Au Conseil interministériel de la mer de Dunkerque jeudi 15 novembre, le Premier Ministre a décrit les contours d’une stratégie portuaire nationale. Il a annoncé la fusion des trois ports du Havre, de Rouen et de Paris (aujourd’hui liés par un GIE) dans un établissement public et le renforcement de l’intégration des ports de l’axe Méditerranée Rhône et du système portuaire de l’axe Nord.
"Il n'existe pas en France, alors même que nous sommes un des plus grands pays maritimes de l'Union Européenne, de stratégie portuaire", a déclaré Edouard Philippe à l’issue du Comité interministériel sur la mer qui se tenait à Dunkerque (Nord).

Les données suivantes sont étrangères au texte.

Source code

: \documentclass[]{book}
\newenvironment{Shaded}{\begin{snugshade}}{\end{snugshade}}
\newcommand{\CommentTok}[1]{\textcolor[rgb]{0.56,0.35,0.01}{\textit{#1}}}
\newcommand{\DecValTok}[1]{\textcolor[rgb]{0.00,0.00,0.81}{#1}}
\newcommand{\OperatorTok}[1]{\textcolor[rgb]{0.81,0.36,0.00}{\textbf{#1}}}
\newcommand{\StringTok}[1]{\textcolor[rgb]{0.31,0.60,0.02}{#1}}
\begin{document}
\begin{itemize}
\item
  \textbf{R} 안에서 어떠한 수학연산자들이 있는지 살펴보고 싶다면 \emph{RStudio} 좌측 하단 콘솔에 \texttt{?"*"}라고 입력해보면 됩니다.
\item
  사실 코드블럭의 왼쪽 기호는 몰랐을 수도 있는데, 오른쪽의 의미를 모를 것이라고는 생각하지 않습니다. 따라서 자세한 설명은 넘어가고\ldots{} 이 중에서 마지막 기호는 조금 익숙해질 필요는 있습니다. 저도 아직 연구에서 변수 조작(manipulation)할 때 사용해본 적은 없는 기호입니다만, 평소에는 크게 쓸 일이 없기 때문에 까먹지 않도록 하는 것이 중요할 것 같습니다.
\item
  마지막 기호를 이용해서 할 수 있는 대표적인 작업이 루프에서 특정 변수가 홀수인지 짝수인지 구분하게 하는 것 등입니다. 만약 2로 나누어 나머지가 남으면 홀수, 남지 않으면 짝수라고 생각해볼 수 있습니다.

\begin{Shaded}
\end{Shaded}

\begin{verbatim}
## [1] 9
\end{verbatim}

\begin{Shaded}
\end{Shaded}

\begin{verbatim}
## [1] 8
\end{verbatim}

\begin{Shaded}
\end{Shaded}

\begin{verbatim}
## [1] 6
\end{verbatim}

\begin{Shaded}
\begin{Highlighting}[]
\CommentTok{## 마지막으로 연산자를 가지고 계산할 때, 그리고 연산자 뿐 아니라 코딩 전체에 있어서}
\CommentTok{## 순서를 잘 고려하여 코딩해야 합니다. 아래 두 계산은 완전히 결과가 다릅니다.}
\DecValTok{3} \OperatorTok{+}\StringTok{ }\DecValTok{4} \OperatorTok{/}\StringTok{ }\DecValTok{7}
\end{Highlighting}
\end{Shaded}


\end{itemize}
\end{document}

Le gouvernement va donc "préparer une véritable stratégie nationale portuaire" a-t-il ajouté, "pour orienter les politiques d’investissement et faire en sorte que nous ne soyons pas laissés sans direction commune dans cette compétition avec d'autres grands ports". Allusion à des ports "redoutablement bien organisés et capables de jouer de l’ensemble de la gamme des instruments publics dans les pays où ils sont situés".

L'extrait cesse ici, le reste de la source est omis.